What are the 2 steps required for absorption of drugs as oral solids?

A

Dissolution and transport of dissolved material across the GI membranes into the blood stream.

21
Q

How can we assess the partition coefficient (P)?

A

In water/octanol or water/chloroform. Usually expressed as log P.
P=[organic]/[aqueous]
Larger value, more affinity for organic phase.
log P= 1 means 10 organic:1 aqueous

22
Q

How does pKa affect where a drug is absorbed?

A

Weak acids are absorbed better in the stomach. Basic drugs are better absorbed in the intestine.

23
Q

How can we study absorption?

A

Using the everted gut technique or Franz cells.

24
Q

How may solid drug materials occur?

A

As crystalline substances with an identifiable definite shape or as amorphous particles without definite structure.

25
Q

What is the difference between amorphous and crystalline states?

A

Amorphous forms are more soluble and show better availability.
Crystalline form is more stable.
Chloraphenicol palmitate crystalline form is abosorbed in GI, amorphous is not.
Amitriptyline and penicillin are absorbed in both forms

26
Q

What must we ensure during processing with a drug capable of forming polymorphs?

A

Must ensure that processing does not cause a transition.

Can happen after milling, granulation, drying or compression.

27
Q

What may granulation or drying cause?

A

Granulation: Polymorph transformation, formation of solvates or hydrates.
Drying: Polymorph transformation, transformation to anhydrous crystalline or amorphous forms.

28
Q

What will affect the flow and compression in tableting?

A

Morphology, tensile strength and density of powders.

29
Q

What do stability studies for tablet dose form include?

A

Solid state stability of drug alone, stability in the presence of potential excipients and stability of drug in solution (granulation).

30
Q

What properties influence stability?

A

pKa, solubility, melting point, crystal habit and form and equilibrium moisture content.

31
Q

What mechanisms are more difficult to evaluate?

A

Mechanisms in solid state degradation.

32
Q

What are the most common factors for instability?

A

Light, heat, oxygen and moisture.

Interplay among factors

33
Q

How is data from stability screening analyzed?

A

Using multiple linear regression (MLR) and fit to a general equation.

34
Q

How are solid state reactions done?

A

They are slow, so stress conditions are used and extrapolated down to storage conditions (use caution)
Temps 40-70 compared to 5 degree cold
If no change at 60 after 30 days, stability is good

35
Q

What happens to drugs in the presence of moisture?

A

Drugs may hydrolyze, react with excipients or oxidize.

36
Q

How is humidity stability tested?

A

Increasing humidity levels under constant temperature.

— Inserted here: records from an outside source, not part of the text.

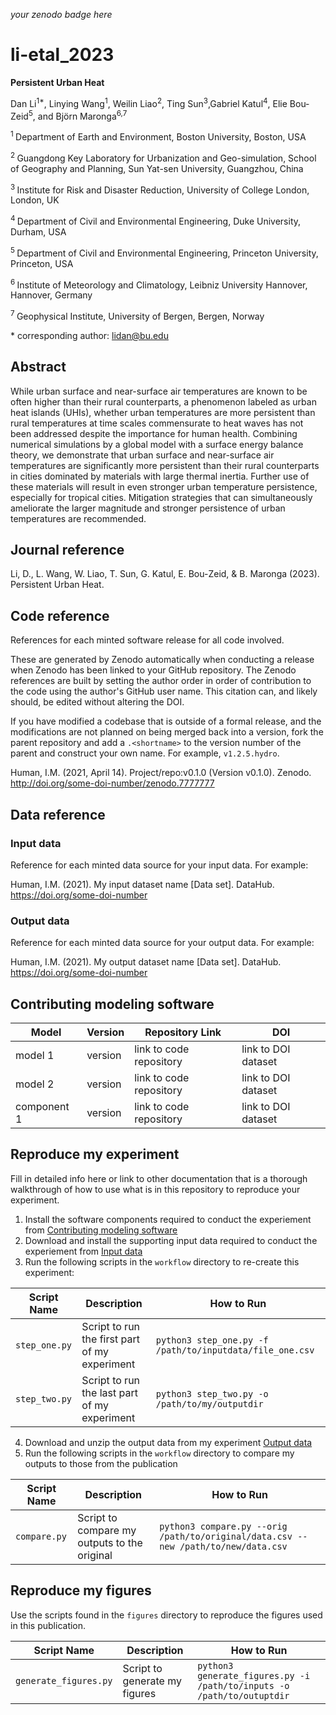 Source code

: _your zenodo badge here_

# li-etal_2023

**Persistent Urban Heat**

Dan Li<sup>1\*</sup>, Linying Wang<sup>1</sup>, Weilin Liao<sup>2</sup>, Ting Sun<sup>3</sup>,Gabriel Katul<sup>4</sup>, Elie Bou-Zeid<sup>5</sup>, and Björn Maronga<sup>6,7</sup>

<sup>1 </sup> Department of Earth and Environment, Boston University, Boston, USA

<sup>2 </sup> Guangdong Key Laboratory for Urbanization and Geo-simulation, School of Geography and Planning, Sun Yat-sen University, Guangzhou, China 

<sup>3 </sup> Institute for Risk and Disaster Reduction, University of College London, London, UK

<sup>4 </sup> Department of Civil and Environmental Engineering, Duke University, Durham, USA

<sup>5 </sup> Department of Civil and Environmental Engineering, Princeton University, Princeton, USA

<sup>6 </sup> Institute of Meteorology and Climatology, Leibniz University Hannover, Hannover, Germany

<sup>7 </sup> Geophysical Institute, University of Bergen, Bergen, Norway

\* corresponding author:  lidan@bu.edu

## Abstract
While urban surface and near-surface air temperatures are known to be often higher than their rural counterparts, a phenomenon labeled as urban heat islands (UHIs), whether urban temperatures are more persistent than rural temperatures at time scales commensurate to heat waves has not been addressed despite the importance for human health. Combining numerical simulations by a global model with a surface energy balance theory, we demonstrate that urban surface and near-surface air temperatures are significantly more persistent than their rural counterparts in cities dominated by materials with large thermal inertia. Further use of these materials will result in even stronger urban temperature persistence, especially for tropical cities. Mitigation strategies that can simultaneously ameliorate the larger magnitude and stronger persistence of urban temperatures are recommended.

## Journal reference
Li, D., L. Wang, W. Liao, T. Sun, G. Katul, E. Bou-Zeid, & B. Maronga (2023). Persistent Urban Heat. 

## Code reference
References for each minted software release for all code involved.  

These are generated by Zenodo automatically when conducting a release when Zenodo has been linked to your GitHub repository. The Zenodo references are built by setting the author order in order of contribution to the code using the author's GitHub user name.  This citation can, and likely should, be edited without altering the DOI.

If you have modified a codebase that is outside of a formal release, and the modifications are not planned on being merged back into a version, fork the parent repository and add a `.<shortname>` to the version number of the parent and construct your own name.  For example, `v1.2.5.hydro`.

Human, I.M. (2021, April 14). Project/repo:v0.1.0 (Version v0.1.0). Zenodo. http://doi.org/some-doi-number/zenodo.7777777

## Data reference

### Input data
Reference for each minted data source for your input data.  For example:

Human, I.M. (2021). My input dataset name [Data set]. DataHub. https://doi.org/some-doi-number

### Output data
Reference for each minted data source for your output data.  For example:

Human, I.M. (2021). My output dataset name [Data set]. DataHub. https://doi.org/some-doi-number

## Contributing modeling software
| Model | Version | Repository Link | DOI |
|-------|---------|-----------------|-----|
| model 1 | version | link to code repository | link to DOI dataset |
| model 2 | version | link to code repository | link to DOI dataset |
| component 1 | version | link to code repository | link to DOI dataset |

## Reproduce my experiment
Fill in detailed info here or link to other documentation that is a thorough walkthrough of how to use what is in this repository to reproduce your experiment.


1. Install the software components required to conduct the experiement from [Contributing modeling software](#contributing-modeling-software)
2. Download and install the supporting input data required to conduct the experiement from [Input data](#input-data)
3. Run the following scripts in the `workflow` directory to re-create this experiment:

| Script Name | Description | How to Run |
| --- | --- | --- |
| `step_one.py` | Script to run the first part of my experiment | `python3 step_one.py -f /path/to/inputdata/file_one.csv` |
| `step_two.py` | Script to run the last part of my experiment | `python3 step_two.py -o /path/to/my/outputdir` |

4. Download and unzip the output data from my experiment [Output data](#output-data)
5. Run the following scripts in the `workflow` directory to compare my outputs to those from the publication

| Script Name | Description | How to Run |
| --- | --- | --- |
| `compare.py` | Script to compare my outputs to the original | `python3 compare.py --orig /path/to/original/data.csv --new /path/to/new/data.csv` |

## Reproduce my figures
Use the scripts found in the `figures` directory to reproduce the figures used in this publication.

| Script Name | Description | How to Run |
| --- | --- | --- |
| `generate_figures.py` | Script to generate my figures | `python3 generate_figures.py -i /path/to/inputs -o /path/to/outuptdir` |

Humidity levels achieved using saturated solutions of various salts.

37
Q

How does humidity stability data help?

A

Helps decide if the product should be protected from moisture in a low humidity environment, aqueous based granulation systems or whether we should be careful of excipients which absorb atmospheric moisture.

38
Q

What excipients do tablets usually contain?

A

Binders, disintegrants, lubricants and fillers.

Sometimes reaction between drug and excipient (lactose and haloperidol)

39
Q

How are pull samples examined?

A

By TLC, HPLC or differential thermal analysis (DTA).

40
Q

How is photosensitivity estimated?

A

By exposing the drug substance to 400 and 900 foot-candles of illumination for 2-4 weeks.

41
Q

How is stability to oxygen examined?

A

Samples are held in an atmosphere of high oxygen tension (40%) and compared to a sample stored in inert atmosphere.

42
Q

Why should we be concerned about density?

A

It provides a rough idea of the size of the finished product.
Affects flow properties, if excipients of different density are used, blending may a problem due to segregation.

43
Q

How can we protect from oxidation?

A

Remove oxygen by putting N2 in headspace
Buffer to acidic pH
Include an antioxidant like bisulfite or ascorbic acid
Chelate metal ions using EDTA

44
Q

How can flow properties affect the drug?

A

Good flow is essential for blending, granulation and compression.
Angle of repose is used to assess. 25-45 degrees is preferred.

45
Q

What is the ideal compressibility of a drug?

A

We want a powder that forms a hard uniform compact under moderate pressure.
Capping or chipping should not occur.